Chaos Engineering is a practice that aims to help us improve our systems by teaching us new things about how they operate. It involves injecting faults into systems (such as high CPU consumption, network latency, or dependency loss), observing how our systems respond, then using that knowledge to make improvements.
To put it simply, Chaos Engineering identifies hidden problems that could arise in production. Identifying these issues beforehand lets us address systemic weaknesses, make our systems fault-tolerant, and prevent outages in production.
Chaos Engineering goes beyond traditional (failure) testing in that it's not only about verifying assumptions. It helps us explore the unpredictable things that could happen, and discover new properties of our inherently chaotic systems.
Chaos Engineering as a discipline was originally formalized by Netflix. They created Chaos Monkey, the first well-known Chaos Engineering tool, which worked by randomly terminating Amazon EC2 instances.
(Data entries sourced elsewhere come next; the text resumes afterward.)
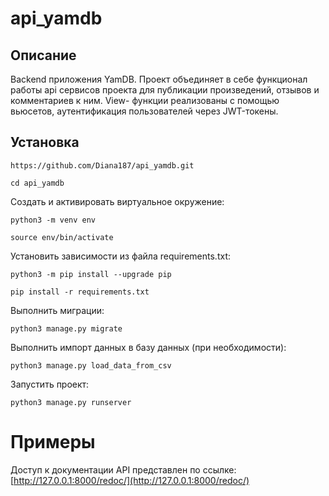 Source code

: # api_yamdb
## Описание
Backend приложения YamDB. 
Проект объединяет в себе функционал работы api сервисов проекта для публикации произведений,
отзывов и комментариев к ним. 
View- функции реализованы с помощью вьюсетов, аутентификация пользователей через JWT-токены.

## Установка
```
https://github.com/Diana187/api_yamdb.git
```
```
cd api_yamdb
```
Cоздать и активировать виртуальное окружение:
```
python3 -m venv env
```
```
source env/bin/activate
```
Установить зависимости из файла requirements.txt:
```
python3 -m pip install --upgrade pip
```
```
pip install -r requirements.txt
```
Выполнить миграции:
```
python3 manage.py migrate
```
Выполнить импорт данных в базу данных (при необходимости):
```
python3 manage.py load_data_from_csv
```
Запустить проект:
```
python3 manage.py runserver
```

# Примеры
Доступ к документации API представлен по ссылке:
[http://127.0.0.1:8000/redoc/](http://127.0.0.1:8000/redoc/)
Since then, Chaos Engineering has grown to include dozens of tools used by hundreds (if not thousands) of teams around the world.
Chaos Engineering involves running thoughtful, planned experiments that teach us how our systems behave in the face of failure. These experiments follow three steps:
You start by forming a hypothesis about how a system should behave when something goes wrong. For example, if your primary web server fails, can you automatically failover to a redundant server?
Next, create an experiment to test your hypothesis. Make sure to limit the scope of your experiment (traditionally called the blast radius) to only the systems you want to test. For example, start by testing a single non-production server instead of your entire production deployment.
Finally, run and observe the experiment. Look for both successes and failures. Did your systems respond the way you expected? Did something unexpected happen? When the experiment is over, you’ll have a better understanding of your system's real-world behavior.
Chaos Engineering is often called “breaking things on purpose,” but the reality is much more nuanced than that. Think of a vaccine or a flu shot, where you inject yourself with a small amount of a potentially harmful foreign body in order to build resistance and prevent illness. Chaos Engineering is a tool we use to build such an immunity in our technical systems. We inject harm (like latency, CPU failure, or network black holes) in order to find and mitigate potential weaknesses.
These experiments also help teams build muscle memory in resolving outages, akin to a fire drill (or changing a flat tire, in the Netflix analogy). By breaking things on purpose, we surface unknown issues that could impact our systems and customers.
According to the 2021 State of Chaos Engineering report, the most common outcomes of Chaos Engineering are increased availability, lower mean time to resolution (MTTR), lower mean time to detection (MTTD), fewer bugs shipped to product, and fewer outages. Teams who frequently run Chaos Engineering experiments are more likely to have >99.9% availability.
Distributed systems are inherently more complex than monolithic systems. It’s hard to predict all the ways they might fail. The eight fallacies of distributed systems shared by Peter Deutsch and others at Sun Microsystems describe false assumptions that engineers new to distributed applications invariably make:
Many of these fallacies drive the design of Chaos Engineering experiments such as “packet-loss attacks” and “latency attacks”:
We need to test and prepare for each of these scenarios.
Regardless of whether your applications live on-premise, in a cloud environment, or somewhere in between in a hybrid state, you’re likely familiar with the struggles and complexities of scaling environments and applications. All engineers eventually must ask themselves: “Can my application and environment scale? And if we attract the users the business expects, will everything work as designed?”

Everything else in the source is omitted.